**Action item**
Among the lines of the records below, copy those that hold the word "rows".

/---

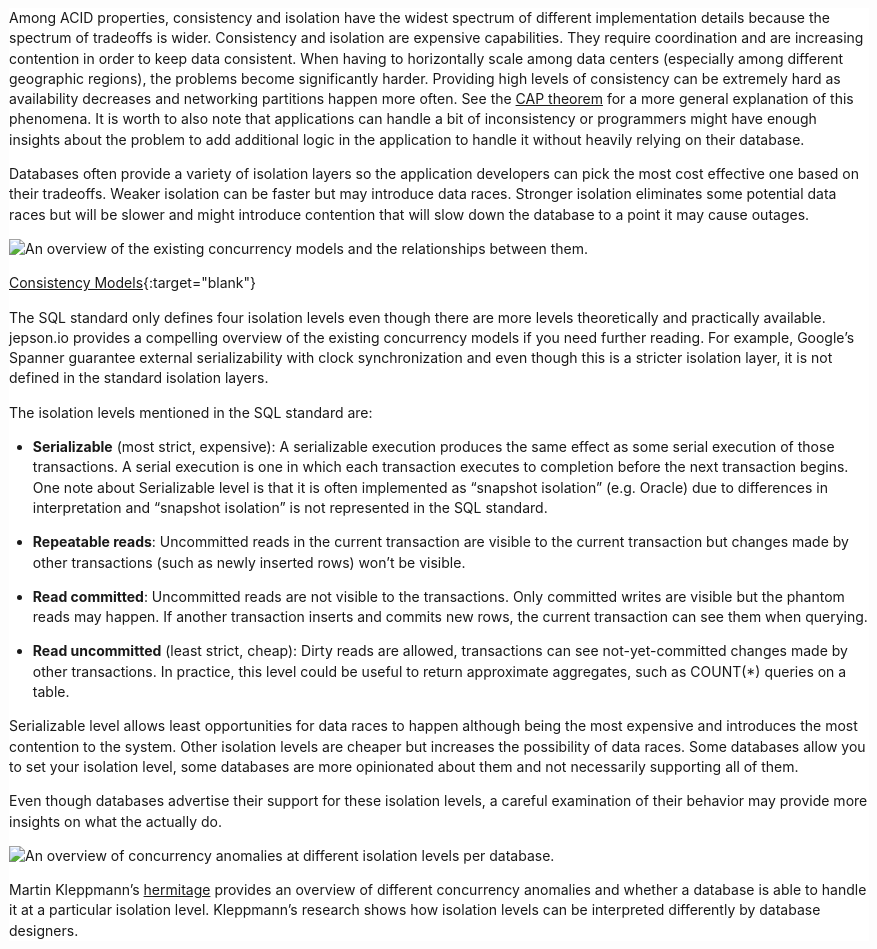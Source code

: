 Among ACID properties, consistency and isolation have the widest spectrum of different implementation details because the spectrum of tradeoffs is wider. Consistency and isolation are expensive capabilities. They require coordination and are increasing contention in order to keep data consistent. When having to horizontally scale among data centers (especially among different geographic regions), the problems become significantly harder. Providing high levels of consistency can be extremely hard as availability decreases and networking partitions happen more often. See the [CAP theorem](https://en.wikipedia.org/wiki/CAP_theorem) for a more general explanation of this phenomena. It is worth to also note that applications can handle a bit of inconsistency or programmers might have enough insights about the problem to add additional logic in the application to handle it without heavily relying on their database.

Databases often provide a variety of isolation layers so the application developers can pick the most cost effective one based on their tradeoffs. Weaker isolation can be faster but may introduce data races. Stronger isolation eliminates some potential data races but will be slower and might introduce contention that will slow down the database to a point it may cause outages.

![An overview of the existing concurrency models and the relationships between them.](https://miro.medium.com/max/552/1*x95aVFq-wMB6VrI9AD4k8Q.png "An overview of the existing concurrency models and the relationships between them.")

[Consistency Models](https://jepsen.io/consistency){:target="blank"}

The SQL standard only defines four isolation levels even though there are more levels theoretically and practically available. jepson.io provides a compelling overview of the existing concurrency models if you need further reading. For example, Google’s Spanner guarantee external serializability with clock synchronization and even though this is a stricter isolation layer, it is not defined in the standard isolation layers.

The isolation levels mentioned in the SQL standard are:

* **Serializable** (most strict, expensive): A serializable execution produces the same effect as some serial execution of those transactions. A serial execution is one in which each transaction executes to completion before the next transaction begins. One note about Serializable level is that it is often implemented as “snapshot isolation” (e.g. Oracle) due to differences in interpretation and “snapshot isolation” is not represented in the SQL standard.

* **Repeatable reads**: Uncommitted reads in the current transaction are visible to the current transaction but changes made by other transactions (such as newly inserted rows) won’t be visible.

* **Read committed**: Uncommitted reads are not visible to the transactions. Only committed writes are visible but the phantom reads may happen. If another transaction inserts and commits new rows, the current transaction can see them when querying.

* **Read uncommitted** (least strict, cheap): Dirty reads are allowed, transactions can see not-yet-committed changes made by other transactions. In practice, this level could be useful to return approximate aggregates, such as COUNT(*) queries on a table.

Serializable level allows least opportunities for data races to happen although being the most expensive and introduces the most contention to the system. Other isolation levels are cheaper but increases the possibility of data races. Some databases allow you to set your isolation level, some databases are more opinionated about them and not necessarily supporting all of them.

Even though databases advertise their support for these isolation levels, a careful examination of their behavior may provide more insights on what the actually do.

![An overview of concurrency anomalies at different isolation levels per database.](https://miro.medium.com/max/1400/1*UUEYw0PyXpyGFcT9OsDeuA.png "An overview of concurrency anomalies at different isolation levels per database.")

Martin Kleppmann’s [hermitage](https://github.com/ept/hermitage) provides an overview of different concurrency anomalies and whether a database is able to handle it at a particular isolation level. Kleppmann’s research shows how isolation levels can be interpreted differently by database designers.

\---

**Response for this exercise**
* **Repeatable reads**: Uncommitted reads in the current transaction are visible to the current transaction but changes made by other transactions (such as newly inserted rows) won’t be visible.
* **Read committed**: Uncommitted reads are not visible to the transactions. Only committed writes are visible but the phantom reads may happen. If another transaction inserts and commits new rows, the current transaction can see them when querying.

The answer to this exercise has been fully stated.